They touched glasses. Charlotte resumed her place on the sofa, while Anwen stayed on her feet.

“You were saying?” Elizabeth prompted.

“We resent that to the gentlemen, we’re just pretty faces, pretty settlements, a connection to this title, or that landed family. The men don’t see us.”

“They touch us,” Charlotte said, taking another sip of her drink. “I hate that. ‘I beg your pardon, Miss Charlotte,’ when they stumble on the dance floor, and their hands accidentally slip before half of polite society. My knee has had to slip a time or two, despite my vast quantities of ladylike restraint.”

“Mine too,” Elizabeth said, “and I’ve learned the knack of stepping on my own hem. I’ve practiced this, in case I need to repair to the retiring room, which is unfortunate.”

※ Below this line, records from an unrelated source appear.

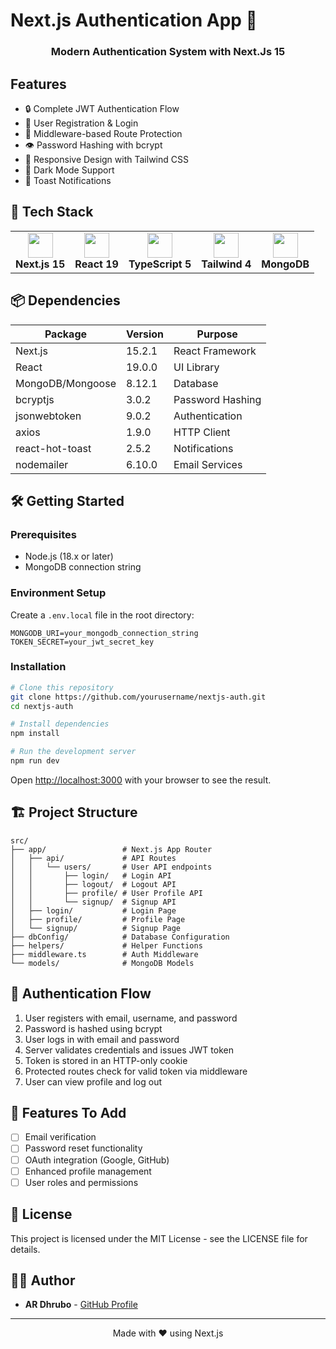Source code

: # Next.js Authentication App  🔐

<div align="center">
  <h3>Modern Authentication System with Next.Js 15</h3>
</div>

## Features

- 🔒 Complete JWT Authentication Flow
- 👤 User Registration & Login
- 🔄 Middleware-based Route Protection
- 👁️ Password Hashing with bcrypt
- 📱 Responsive Design with Tailwind CSS
- 🌙 Dark Mode Support
- 🍞 Toast Notifications

## 🚀 Tech Stack

<table>
  <tr>
    <td align="center">
      <img src="https://cdn.worldvectorlogo.com/logos/next-js.svg" width="40" height="40"/><br />
      <b>Next.js 15</b>
    </td>
    <td align="center">
      <img src="https://cdn.worldvectorlogo.com/logos/react-2.svg" width="40" height="40"/><br />
      <b>React 19</b>
    </td>
    <td align="center">
      <img src="https://cdn.worldvectorlogo.com/logos/typescript.svg" width="40" height="40"/><br />
      <b>TypeScript 5</b>
    </td>
    <td align="center">
      <img src="https://cdn.worldvectorlogo.com/logos/tailwind-css-2.svg" width="40" height="40"/><br />
      <b>Tailwind 4</b>
    </td>
    <td align="center">
      <img src="https://cdn.worldvectorlogo.com/logos/mongodb-icon-1.svg" width="40" height="40"/><br />
      <b>MongoDB</b>
    </td>
  </tr>
</table>

## 📦 Dependencies

| Package | Version | Purpose |
|---------|---------|---------|
| Next.js | 15.2.1 | React Framework |
| React | 19.0.0 | UI Library |
| MongoDB/Mongoose | 8.12.1 | Database |
| bcryptjs | 3.0.2 | Password Hashing |
| jsonwebtoken | 9.0.2 | Authentication |
| axios | 1.9.0 | HTTP Client |
| react-hot-toast | 2.5.2 | Notifications |
| nodemailer | 6.10.0 | Email Services |

## 🛠️ Getting Started

### Prerequisites

- Node.js (18.x or later)
- MongoDB connection string

### Environment Setup

Create a `.env.local` file in the root directory:

```
MONGODB_URI=your_mongodb_connection_string
TOKEN_SECRET=your_jwt_secret_key
```

### Installation

```bash
# Clone this repository
git clone https://github.com/yourusername/nextjs-auth.git
cd nextjs-auth

# Install dependencies
npm install

# Run the development server
npm run dev
```

Open [http://localhost:3000](http://localhost:3000) with your browser to see the result.

## 🏗️ Project Structure

```
src/
├── app/                 # Next.js App Router
│   ├── api/             # API Routes
│   │   └── users/       # User API endpoints
│   │       ├── login/   # Login API
│   │       ├── logout/  # Logout API
│   │       ├── profile/ # User Profile API
│   │       └── signup/  # Signup API
│   ├── login/           # Login Page
│   ├── profile/         # Profile Page
│   └── signup/          # Signup Page
├── dbConfig/            # Database Configuration
├── helpers/             # Helper Functions
├── middleware.ts        # Auth Middleware
└── models/              # MongoDB Models
```

## 🔄 Authentication Flow

1. User registers with email, username, and password
2. Password is hashed using bcrypt
3. User logs in with email and password
4. Server validates credentials and issues JWT token
5. Token is stored in an HTTP-only cookie
6. Protected routes check for valid token via middleware
7. User can view profile and log out


## 🧪 Features To Add

- [ ] Email verification
- [ ] Password reset functionality
- [ ] OAuth integration (Google, GitHub)
- [ ] Enhanced profile management
- [ ] User roles and permissions

## 📄 License

This project is licensed under the MIT License - see the LICENSE file for details.

## 👨‍💻 Author

- **AR Dhrubo** - [GitHub Profile](https://github.com/ardhrubo)

---

<div align="center">
  <p>Made with ❤️ using Next.js</p>
</div>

“It’s ridiculous,” Anwen snapped. “Why don’t we simply tell the miserable blighters we don’t waltz with presuming bumpkins? We know who they are.”

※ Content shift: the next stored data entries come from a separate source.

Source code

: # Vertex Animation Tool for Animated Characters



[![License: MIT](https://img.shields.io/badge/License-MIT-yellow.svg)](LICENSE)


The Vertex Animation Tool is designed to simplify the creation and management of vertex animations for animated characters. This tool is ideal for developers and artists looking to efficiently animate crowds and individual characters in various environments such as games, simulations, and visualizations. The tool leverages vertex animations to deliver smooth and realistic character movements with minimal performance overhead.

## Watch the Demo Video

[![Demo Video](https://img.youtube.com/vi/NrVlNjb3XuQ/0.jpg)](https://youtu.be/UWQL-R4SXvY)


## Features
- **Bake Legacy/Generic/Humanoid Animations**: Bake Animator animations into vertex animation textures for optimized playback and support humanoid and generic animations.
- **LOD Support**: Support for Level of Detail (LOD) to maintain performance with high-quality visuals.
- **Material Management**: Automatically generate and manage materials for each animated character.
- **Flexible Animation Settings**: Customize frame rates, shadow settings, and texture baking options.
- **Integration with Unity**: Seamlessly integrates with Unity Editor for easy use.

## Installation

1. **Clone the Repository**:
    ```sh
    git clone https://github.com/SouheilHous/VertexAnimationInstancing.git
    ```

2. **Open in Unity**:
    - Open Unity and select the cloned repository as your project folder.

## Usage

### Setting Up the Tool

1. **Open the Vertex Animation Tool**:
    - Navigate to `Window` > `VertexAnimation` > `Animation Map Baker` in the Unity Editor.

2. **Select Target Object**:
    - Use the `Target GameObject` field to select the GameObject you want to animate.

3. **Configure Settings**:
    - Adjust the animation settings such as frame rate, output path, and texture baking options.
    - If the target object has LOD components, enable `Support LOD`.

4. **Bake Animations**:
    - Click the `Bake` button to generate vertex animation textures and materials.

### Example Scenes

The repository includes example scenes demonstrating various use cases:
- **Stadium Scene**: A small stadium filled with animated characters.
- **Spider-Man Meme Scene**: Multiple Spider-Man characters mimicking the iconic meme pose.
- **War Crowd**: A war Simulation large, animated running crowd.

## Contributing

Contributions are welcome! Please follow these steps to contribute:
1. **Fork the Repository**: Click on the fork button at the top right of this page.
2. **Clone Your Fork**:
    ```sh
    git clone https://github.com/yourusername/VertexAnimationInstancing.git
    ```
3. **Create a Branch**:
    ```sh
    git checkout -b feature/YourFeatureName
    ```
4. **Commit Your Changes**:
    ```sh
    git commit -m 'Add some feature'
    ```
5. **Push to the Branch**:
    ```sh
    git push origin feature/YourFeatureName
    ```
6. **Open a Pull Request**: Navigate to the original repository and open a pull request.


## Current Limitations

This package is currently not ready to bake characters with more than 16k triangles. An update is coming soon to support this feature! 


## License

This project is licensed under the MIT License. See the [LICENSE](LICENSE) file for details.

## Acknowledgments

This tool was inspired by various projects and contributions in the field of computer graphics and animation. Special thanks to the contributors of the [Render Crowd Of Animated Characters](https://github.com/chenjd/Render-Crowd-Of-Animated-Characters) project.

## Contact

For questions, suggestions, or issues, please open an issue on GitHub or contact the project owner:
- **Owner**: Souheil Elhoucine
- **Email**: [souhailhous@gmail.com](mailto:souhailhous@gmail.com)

“Because a lady doesn’t pick and choose between her partners. She stands up when invited to or sits out the evening,” Charlotte recited.

“Why?” Anwen asked.

“So as not to offend the gentleman’s sensibilities.” Elizabeth sounded unimpressed with her own answers.

“But they can offend us without limit, groping, stumbling, nearly drooling on our bodices. We aren’t people to them, and I could strut about in high dudgeon on the strength of that vast insult, except I’ve been guilty of it too.”

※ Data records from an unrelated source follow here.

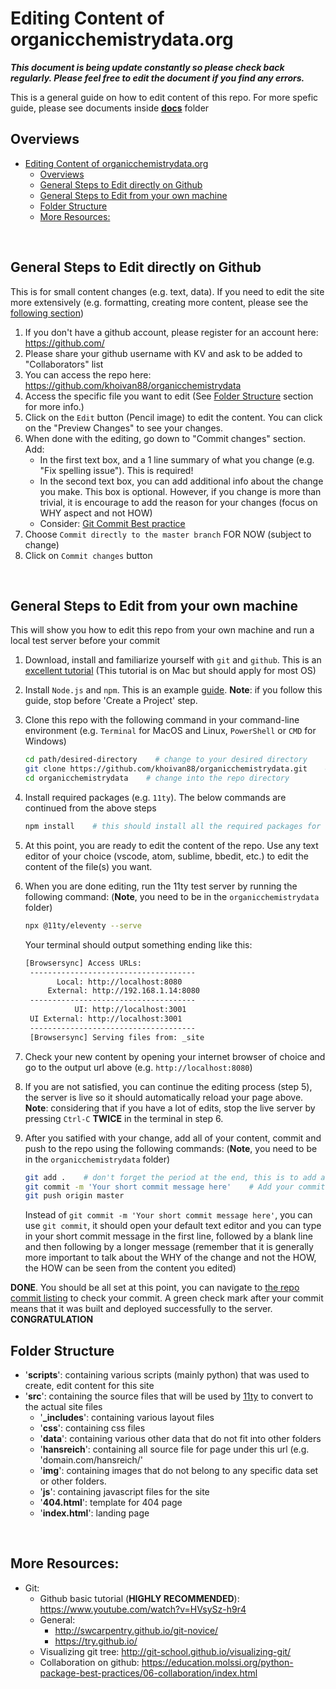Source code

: # Editing Content of organicchemistrydata.org

***This document is being update constantly so please check back regularly. Please feel free to edit the document if you find any errors.***

This is a general guide on how to edit content of this repo. For more spefic guide, please see documents inside [**docs**](docs) folder
<br>

## Overviews

- [Editing Content of organicchemistrydata.org](#editing-content-of-organicchemistrydataorg)
  - [Overviews](#overviews)
  - [General Steps to Edit directly on Github](#general-steps-to-edit-directly-on-github)
  - [General Steps to Edit from your own machine](#general-steps-to-edit-from-your-own-machine)
  - [Folder Structure](#folder-structure)
  - [More Resources:](#more-resources)
<br>

## General Steps to Edit directly on Github

This is for small content changes (e.g. text, data). If you need to edit the site more extensively (e.g. formatting, creating more content, please see the [following section](#general-steps-to-edit-from-your-own-machine))

1. If you don't have a github account, please register for an account here: https://github.com/
2. Please share your github username with KV and ask to be added to "Collaborators" list
3. You can access the repo here: https://github.com/khoivan88/organicchemistrydata
4. Access the specific file you want to edit (See [Folder Structure](#folder-structure) section for more info.)
5. Click on the `Edit` button (Pencil image) to edit the content. You can click on the "Preview Changes" to see your changes.
6. When done with the editing, go down to "Commit changes" section. Add:
   - In the first text box, and a 1 line summary of what you change (e.g. "Fix spelling issue"). This is required!
   - In the second text box, you can add additional info about the change you make. This box is optional. However, if you change is more than trivial, it is encourage to add the reason for your changes (focus on WHY aspect and not  HOW)
   - Consider: [Git Commit Best practice](https://github.com/trein/dev-best-practices/wiki/Git-Commit-Best-Practices)
7. Choose `Commit directly to the master branch` FOR NOW (subject to change)
8. Click on `Commit changes` button
<br>

## General Steps to Edit from your own machine

This will show you how to edit this repo from your own machine and run a local test server before your commit

1. Download, install and familiarize yourself with `git` and `github`. This is an [excellent tutorial](https://www.youtube.com/watch?v=HVsySz-h9r4) (This tutorial is on Mac but should apply for most OS)
2. Install `Node.js` and `npm`. This is an example [guide](https://www.taniarascia.com/how-to-install-and-use-node-js-and-npm-mac-and-windows/). **Note**: if you follow this guide, stop before 'Create a Project' step.
3. Clone this repo with the following command in your command-line environment (e.g. `Terminal` for MacOS and Linux, `PowerShell` or `CMD` for Windows)

   ```bash
   cd path/desired-directory    # change to your desired directory
   git clone https://github.com/khoivan88/organicchemistrydata.git    # clone the repo to your local machine
   cd organicchemistrydata    # change into the repo directory
   ```

4. Install required packages (e.g. `11ty`). The below commands are continued from the above steps

   ```bash
   npm install    # this should install all the required packages for node.js to run
   ```

5. At this point, you are ready to edit the content of the repo. Use any text editor of your choice (vscode, atom, sublime, bbedit, etc.) to edit the content of the file(s) you want.
6. When you are done editing, run the 11ty test server by running the following command: (**Note**, you need to be in the `organicchemistrydata` folder)

   ```bash
   npx @11ty/eleventy --serve
   ```

   Your terminal should output something ending like this:

   ```bash
   [Browsersync] Access URLs:
    -------------------------------------
          Local: http://localhost:8080
        External: http://192.168.1.14:8080
    -------------------------------------
              UI: http://localhost:3001
    UI External: http://localhost:3001
    -------------------------------------
    [Browsersync] Serving files from: _site
    ```

7. Check your new content by opening your internet browser of choice and go to the output url above (e.g. `http://localhost:8080`)
8. If you are not satisfied, you can continue the editing process (step 5), the server is live so it should automatically reload your page above. **Note**: considering that if you have a lot of edits, stop the live server by pressing `Ctrl-C` **TWICE** in the terminal in step 6.
9. After you satified with your change, add all of your content, commit and push to the repo using the following commands:  (**Note**, you need to be in the `organicchemistrydata` folder)

   ```bash
   git add .    # don't forget the period at the end, this is to add all files that were changed into the staging area
   git commit -m 'Your short commit message here'    # Add your commit message, considering the alternative below if you have a long commit message
   git push origin master
   ```

   Instead of `git commit -m 'Your short commit message here'`, you can use `git commit`, it should open your default text editor and you can type in your short commit message in the first line, followed by a blank line and then following by a longer message (remember that it is generally more important to talk about the WHY of the change and not the HOW, the HOW can be seen from the content you edited)

**DONE**. You should be all set at this point, you can navigate to [the repo commit listing](https://github.com/khoivan88/organicchemistrydata/commits/master) to check your commit. A green check mark after your commit means that it was built and deployed successfully to the server. **CONGRATULATION**
<br>

## Folder Structure

- '**scripts**': containing various scripts (mainly python) that was used to create, edit content for this site
- '**src**': containing the source files that will be used by [11ty](https://www.11ty.dev/) to convert to the actual site files
  - '**_includes**': containing various layout files
  - '**css**': containing css files
  - '**data**': containing various other data that do not fit into other folders
  - '**hansreich**': containing all source file for page under this url (e.g. 'domain.com/hansreich/'
  - '**img**': containing images that do not belong to any specific data set or other folders.
  - '**js**': containing javascript files for the site
  - '**404.html**': template for 404 page
  - '**index.html**': landing page
<br>

## More Resources:

- Git:
  - Github basic tutorial (**HIGHLY RECOMMENDED**): https://www.youtube.com/watch?v=HVsySz-h9r4
  - General:
    - http://swcarpentry.github.io/git-novice/
    - https://try.github.io/
  - Visualizing git tree: http://git-school.github.io/visualizing-git/
  - Collaboration on github: https://education.molssi.org/python-package-best-practices/06-collaboration/index.html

“One develops a certain detachment,” Charlotte said, draining her glass. “If it’s a cattle auction, and we’re the heifers, then we do our best to make them into bullocks.”

“Bulls,” Elizabeth said, saluting with her drink. “Every one of them regards himself as the most impressive champion bull ever to make a leg. I hate it.”

“But some of them aren’t like that,” Anwen said. “I have taken a fancy to Lord Colin, and even permitted him a small liberty or two. At the meeting earlier this week, we had a disagreement.”

“Have some more, Charlotte,” Elizabeth said, topping up her sister’s drink. “This cordial is quite good, and I want to hear all about your disagreement, Wennie—and these liberties you permitted. Every detail, please.”

Anwen took the hassock before the sofa. “His lordship and I came upon the oldest boys at the orphanage where they ought not to have been, and Lord Colin accused them of wrongdoing. I didn’t believe the evidence warranted those accusations, and we quarreled.”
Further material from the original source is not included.